Steca-Wechselrichter von KATEK

Verbindung von Solar und E-Mobility in Nordischen Ländern

Steca-Wechselrichter von KATEK, einem der führenden europäischen Elektronikdienstleister, werden in Nordeuropa zunehmend für die Integration von Photovoltaik und E-Mobility eingesetzt. PV-Anlagenbetreiber, die Steca-Geräte nutzen, können ihren selbst erzeugten Solarstrom dezentral und zeitlich flexibel verbrauchen, indem sie die Wechselrichter mit Cloudlösungen von Ladeinfrastruktur-Anbietern kombinieren. Ein eigener Speicher ist dabei nicht notwendig. Zudem ist die Steca-Bauweise besonders gut für die Installation in typischen nordeuropäischen Wohngebäuden geeignet.

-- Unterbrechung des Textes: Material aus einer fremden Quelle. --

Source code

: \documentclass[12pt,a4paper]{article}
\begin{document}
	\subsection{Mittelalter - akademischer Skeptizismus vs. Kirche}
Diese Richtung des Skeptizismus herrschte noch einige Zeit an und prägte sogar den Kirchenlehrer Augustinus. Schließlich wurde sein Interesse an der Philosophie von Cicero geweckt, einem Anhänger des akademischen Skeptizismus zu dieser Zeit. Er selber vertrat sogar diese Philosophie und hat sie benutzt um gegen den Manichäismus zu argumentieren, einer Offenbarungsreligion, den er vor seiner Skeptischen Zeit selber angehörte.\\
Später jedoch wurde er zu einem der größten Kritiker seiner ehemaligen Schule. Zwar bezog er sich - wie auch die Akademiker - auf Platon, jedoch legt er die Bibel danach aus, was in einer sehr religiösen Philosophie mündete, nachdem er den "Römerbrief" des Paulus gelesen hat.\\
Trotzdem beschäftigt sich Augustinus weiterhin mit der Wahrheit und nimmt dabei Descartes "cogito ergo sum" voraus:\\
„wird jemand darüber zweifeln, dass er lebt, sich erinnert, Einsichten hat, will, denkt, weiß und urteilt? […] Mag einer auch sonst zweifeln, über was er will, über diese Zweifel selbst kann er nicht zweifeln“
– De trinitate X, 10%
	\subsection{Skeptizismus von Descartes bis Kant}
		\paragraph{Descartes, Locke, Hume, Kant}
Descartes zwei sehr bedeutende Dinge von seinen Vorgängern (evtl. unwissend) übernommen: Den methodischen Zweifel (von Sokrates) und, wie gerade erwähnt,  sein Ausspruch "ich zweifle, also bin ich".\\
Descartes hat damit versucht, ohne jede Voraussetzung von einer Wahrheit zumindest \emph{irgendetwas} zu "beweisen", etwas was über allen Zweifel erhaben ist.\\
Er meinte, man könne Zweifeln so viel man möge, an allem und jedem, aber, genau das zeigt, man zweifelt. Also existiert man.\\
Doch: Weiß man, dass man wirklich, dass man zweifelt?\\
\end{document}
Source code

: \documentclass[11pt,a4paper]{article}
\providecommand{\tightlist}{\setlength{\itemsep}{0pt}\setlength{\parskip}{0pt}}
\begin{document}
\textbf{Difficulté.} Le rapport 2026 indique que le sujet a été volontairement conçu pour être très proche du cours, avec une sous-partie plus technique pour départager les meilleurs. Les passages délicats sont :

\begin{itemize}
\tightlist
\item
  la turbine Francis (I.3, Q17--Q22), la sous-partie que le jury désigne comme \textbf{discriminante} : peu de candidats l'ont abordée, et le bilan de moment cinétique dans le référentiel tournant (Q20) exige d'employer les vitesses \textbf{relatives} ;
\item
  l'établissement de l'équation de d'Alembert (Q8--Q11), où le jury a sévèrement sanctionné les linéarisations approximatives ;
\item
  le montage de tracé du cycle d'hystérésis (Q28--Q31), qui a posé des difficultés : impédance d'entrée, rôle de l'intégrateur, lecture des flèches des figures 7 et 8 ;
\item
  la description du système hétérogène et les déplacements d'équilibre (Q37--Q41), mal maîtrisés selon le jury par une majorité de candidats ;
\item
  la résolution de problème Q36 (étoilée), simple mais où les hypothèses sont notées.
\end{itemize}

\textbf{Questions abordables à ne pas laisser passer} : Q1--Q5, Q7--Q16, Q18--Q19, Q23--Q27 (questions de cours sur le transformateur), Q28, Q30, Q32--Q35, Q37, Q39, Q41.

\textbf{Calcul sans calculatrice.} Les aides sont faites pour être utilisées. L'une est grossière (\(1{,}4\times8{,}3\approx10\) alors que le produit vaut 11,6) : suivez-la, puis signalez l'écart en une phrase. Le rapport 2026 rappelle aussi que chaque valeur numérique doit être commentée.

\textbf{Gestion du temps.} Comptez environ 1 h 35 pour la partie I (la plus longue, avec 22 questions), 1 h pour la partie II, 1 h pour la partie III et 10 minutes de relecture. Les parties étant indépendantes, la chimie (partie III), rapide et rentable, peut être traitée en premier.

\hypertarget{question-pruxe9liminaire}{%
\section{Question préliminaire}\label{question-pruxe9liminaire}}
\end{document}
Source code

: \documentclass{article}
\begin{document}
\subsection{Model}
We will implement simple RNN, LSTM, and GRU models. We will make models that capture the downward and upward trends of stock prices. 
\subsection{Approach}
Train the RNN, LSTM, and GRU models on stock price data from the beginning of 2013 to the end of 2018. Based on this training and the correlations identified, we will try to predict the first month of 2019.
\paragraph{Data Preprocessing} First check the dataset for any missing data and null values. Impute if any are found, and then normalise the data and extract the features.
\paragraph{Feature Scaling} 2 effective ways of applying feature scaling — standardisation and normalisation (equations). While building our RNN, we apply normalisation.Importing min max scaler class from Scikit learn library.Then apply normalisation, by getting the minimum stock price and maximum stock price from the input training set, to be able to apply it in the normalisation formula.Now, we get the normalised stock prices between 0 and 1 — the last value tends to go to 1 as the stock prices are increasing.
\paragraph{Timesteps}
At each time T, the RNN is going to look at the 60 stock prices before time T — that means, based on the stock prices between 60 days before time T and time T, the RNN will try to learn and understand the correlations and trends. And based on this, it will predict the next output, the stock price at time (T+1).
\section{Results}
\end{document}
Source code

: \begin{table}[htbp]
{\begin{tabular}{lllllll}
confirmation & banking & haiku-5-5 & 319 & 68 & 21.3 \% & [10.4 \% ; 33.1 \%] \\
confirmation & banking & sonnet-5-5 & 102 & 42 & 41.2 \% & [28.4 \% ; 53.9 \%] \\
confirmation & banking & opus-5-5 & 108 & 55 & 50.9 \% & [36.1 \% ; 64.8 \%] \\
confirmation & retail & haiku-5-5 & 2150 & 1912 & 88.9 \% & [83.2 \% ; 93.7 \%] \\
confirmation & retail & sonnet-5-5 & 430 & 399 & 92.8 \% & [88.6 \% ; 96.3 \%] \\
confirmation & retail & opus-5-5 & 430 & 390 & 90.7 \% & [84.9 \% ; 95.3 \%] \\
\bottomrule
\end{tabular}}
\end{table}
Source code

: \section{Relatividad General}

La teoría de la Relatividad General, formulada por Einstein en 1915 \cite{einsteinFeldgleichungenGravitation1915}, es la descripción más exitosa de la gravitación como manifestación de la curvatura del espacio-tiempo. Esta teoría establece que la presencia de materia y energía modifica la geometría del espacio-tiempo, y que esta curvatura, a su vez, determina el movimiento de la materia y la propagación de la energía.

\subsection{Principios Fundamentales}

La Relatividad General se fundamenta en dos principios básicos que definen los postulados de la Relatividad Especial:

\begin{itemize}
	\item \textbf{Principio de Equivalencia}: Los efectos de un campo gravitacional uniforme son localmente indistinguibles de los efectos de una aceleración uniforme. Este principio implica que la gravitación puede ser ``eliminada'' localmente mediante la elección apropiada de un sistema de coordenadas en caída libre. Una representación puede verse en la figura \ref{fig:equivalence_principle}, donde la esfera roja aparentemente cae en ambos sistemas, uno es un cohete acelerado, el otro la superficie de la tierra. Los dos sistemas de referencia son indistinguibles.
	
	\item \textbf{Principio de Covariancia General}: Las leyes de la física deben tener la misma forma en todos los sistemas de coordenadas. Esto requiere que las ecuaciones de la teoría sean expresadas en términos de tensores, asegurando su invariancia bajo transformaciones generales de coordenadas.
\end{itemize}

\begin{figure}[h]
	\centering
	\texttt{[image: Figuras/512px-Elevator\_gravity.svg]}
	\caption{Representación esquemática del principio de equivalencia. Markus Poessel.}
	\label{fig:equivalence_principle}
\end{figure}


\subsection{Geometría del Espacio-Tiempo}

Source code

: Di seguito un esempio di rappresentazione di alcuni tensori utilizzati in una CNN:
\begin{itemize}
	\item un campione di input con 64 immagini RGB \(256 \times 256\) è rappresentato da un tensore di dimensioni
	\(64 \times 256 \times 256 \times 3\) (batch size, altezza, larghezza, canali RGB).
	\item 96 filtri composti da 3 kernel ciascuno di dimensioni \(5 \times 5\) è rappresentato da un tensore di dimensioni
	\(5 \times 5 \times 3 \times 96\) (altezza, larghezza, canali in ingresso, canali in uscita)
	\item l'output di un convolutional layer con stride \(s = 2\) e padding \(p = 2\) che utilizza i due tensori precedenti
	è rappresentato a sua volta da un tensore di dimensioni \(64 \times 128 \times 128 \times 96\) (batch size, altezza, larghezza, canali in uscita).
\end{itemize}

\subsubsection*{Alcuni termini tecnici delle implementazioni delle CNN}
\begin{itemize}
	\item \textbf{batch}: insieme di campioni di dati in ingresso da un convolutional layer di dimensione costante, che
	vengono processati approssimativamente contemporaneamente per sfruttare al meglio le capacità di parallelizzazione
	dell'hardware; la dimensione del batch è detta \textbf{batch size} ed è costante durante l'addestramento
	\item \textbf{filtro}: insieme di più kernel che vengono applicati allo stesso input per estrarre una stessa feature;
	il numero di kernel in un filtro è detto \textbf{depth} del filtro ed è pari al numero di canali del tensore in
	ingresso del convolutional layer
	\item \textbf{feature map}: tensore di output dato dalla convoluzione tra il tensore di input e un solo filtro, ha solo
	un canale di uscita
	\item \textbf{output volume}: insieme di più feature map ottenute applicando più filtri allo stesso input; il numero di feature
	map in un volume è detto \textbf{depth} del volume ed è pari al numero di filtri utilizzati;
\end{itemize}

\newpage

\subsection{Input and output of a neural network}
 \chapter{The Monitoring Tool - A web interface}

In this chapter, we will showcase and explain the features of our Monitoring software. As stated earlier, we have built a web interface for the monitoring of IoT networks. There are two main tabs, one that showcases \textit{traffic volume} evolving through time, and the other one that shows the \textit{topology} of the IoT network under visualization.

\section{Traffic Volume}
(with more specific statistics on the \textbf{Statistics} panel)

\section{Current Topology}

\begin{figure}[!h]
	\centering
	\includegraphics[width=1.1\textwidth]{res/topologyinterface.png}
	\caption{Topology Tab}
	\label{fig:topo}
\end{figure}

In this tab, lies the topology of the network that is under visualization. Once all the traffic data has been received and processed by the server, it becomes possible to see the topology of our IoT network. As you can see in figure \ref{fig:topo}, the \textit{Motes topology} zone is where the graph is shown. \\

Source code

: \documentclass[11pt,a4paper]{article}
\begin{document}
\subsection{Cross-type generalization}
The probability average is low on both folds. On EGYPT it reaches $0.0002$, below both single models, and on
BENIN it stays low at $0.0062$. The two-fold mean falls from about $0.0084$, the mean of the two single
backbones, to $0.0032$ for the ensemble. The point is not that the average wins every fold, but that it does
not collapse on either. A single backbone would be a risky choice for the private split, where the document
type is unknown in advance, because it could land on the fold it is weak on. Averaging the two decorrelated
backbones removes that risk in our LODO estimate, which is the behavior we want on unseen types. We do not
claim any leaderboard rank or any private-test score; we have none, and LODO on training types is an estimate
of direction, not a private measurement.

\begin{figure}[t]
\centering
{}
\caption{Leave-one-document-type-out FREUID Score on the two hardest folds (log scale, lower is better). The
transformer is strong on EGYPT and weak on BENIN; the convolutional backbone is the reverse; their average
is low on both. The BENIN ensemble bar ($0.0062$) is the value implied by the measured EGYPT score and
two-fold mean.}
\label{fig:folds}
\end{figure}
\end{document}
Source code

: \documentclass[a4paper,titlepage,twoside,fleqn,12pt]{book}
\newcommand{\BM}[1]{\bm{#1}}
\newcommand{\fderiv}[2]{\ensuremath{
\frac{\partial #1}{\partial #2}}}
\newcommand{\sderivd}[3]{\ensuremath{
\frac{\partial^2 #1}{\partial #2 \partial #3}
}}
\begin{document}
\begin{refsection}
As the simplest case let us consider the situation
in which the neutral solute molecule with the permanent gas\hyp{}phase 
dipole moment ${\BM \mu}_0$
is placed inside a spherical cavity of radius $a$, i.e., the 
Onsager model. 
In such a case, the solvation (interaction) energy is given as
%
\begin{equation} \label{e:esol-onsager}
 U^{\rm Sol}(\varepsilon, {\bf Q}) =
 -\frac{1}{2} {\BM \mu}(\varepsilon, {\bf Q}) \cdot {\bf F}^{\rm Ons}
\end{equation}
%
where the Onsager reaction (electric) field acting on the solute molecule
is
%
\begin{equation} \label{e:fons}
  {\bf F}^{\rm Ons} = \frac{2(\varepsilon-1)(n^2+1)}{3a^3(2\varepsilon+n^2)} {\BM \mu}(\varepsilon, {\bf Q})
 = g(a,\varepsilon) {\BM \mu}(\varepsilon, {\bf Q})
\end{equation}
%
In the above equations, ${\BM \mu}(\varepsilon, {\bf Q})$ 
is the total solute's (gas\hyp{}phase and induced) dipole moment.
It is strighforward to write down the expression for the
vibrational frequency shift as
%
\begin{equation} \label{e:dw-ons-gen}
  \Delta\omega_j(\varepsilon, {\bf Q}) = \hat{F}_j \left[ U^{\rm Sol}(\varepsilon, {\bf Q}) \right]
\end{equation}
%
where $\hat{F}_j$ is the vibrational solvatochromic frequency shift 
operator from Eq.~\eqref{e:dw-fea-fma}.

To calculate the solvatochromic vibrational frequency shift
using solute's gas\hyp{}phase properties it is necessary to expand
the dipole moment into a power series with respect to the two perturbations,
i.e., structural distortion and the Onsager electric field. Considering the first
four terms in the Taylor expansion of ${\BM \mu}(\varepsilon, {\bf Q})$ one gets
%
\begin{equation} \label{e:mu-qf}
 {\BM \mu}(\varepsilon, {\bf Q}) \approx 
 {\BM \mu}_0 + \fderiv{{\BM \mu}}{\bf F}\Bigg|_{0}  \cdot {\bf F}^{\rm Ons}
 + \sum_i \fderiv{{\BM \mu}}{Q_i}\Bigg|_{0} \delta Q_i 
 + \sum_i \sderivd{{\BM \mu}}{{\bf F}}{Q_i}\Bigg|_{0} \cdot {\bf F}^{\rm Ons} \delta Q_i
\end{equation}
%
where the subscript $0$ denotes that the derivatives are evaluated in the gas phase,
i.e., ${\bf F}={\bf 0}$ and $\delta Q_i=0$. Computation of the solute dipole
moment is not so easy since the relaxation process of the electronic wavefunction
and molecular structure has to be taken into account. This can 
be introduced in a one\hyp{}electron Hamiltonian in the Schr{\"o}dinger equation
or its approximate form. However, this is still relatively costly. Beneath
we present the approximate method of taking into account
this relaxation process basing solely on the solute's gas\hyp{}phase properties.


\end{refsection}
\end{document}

Datenaustausch für dezentrale Nutzung des eigenen Solarstroms

Bildquelle: Katek SE

Betreiber von Ladesäulen, wie etwa die finnische Fortum Aurinkolataus, ermöglichen es Eigentümern von PV-Anlagen, ihren Überschussstrom dezentral für die E-Mobility zu nutzen. Dafür erfassen sie mit Hilfe des Wechselrichters und eines Net-Meters, wieviel Solarstrom erzeugt und wieviel nach Abzug des Eigenverbrauchs eingespeist wird. Dieses Energie-Guthaben kann dann flexibel an den öffentlichen Ladesäulen des Unternehmens abgerufen werden. Steca-Wechselrichter werden aufgrund ihrer Kompatibilität zur Energiecloud häufig für derartige Modelle eingesetzt.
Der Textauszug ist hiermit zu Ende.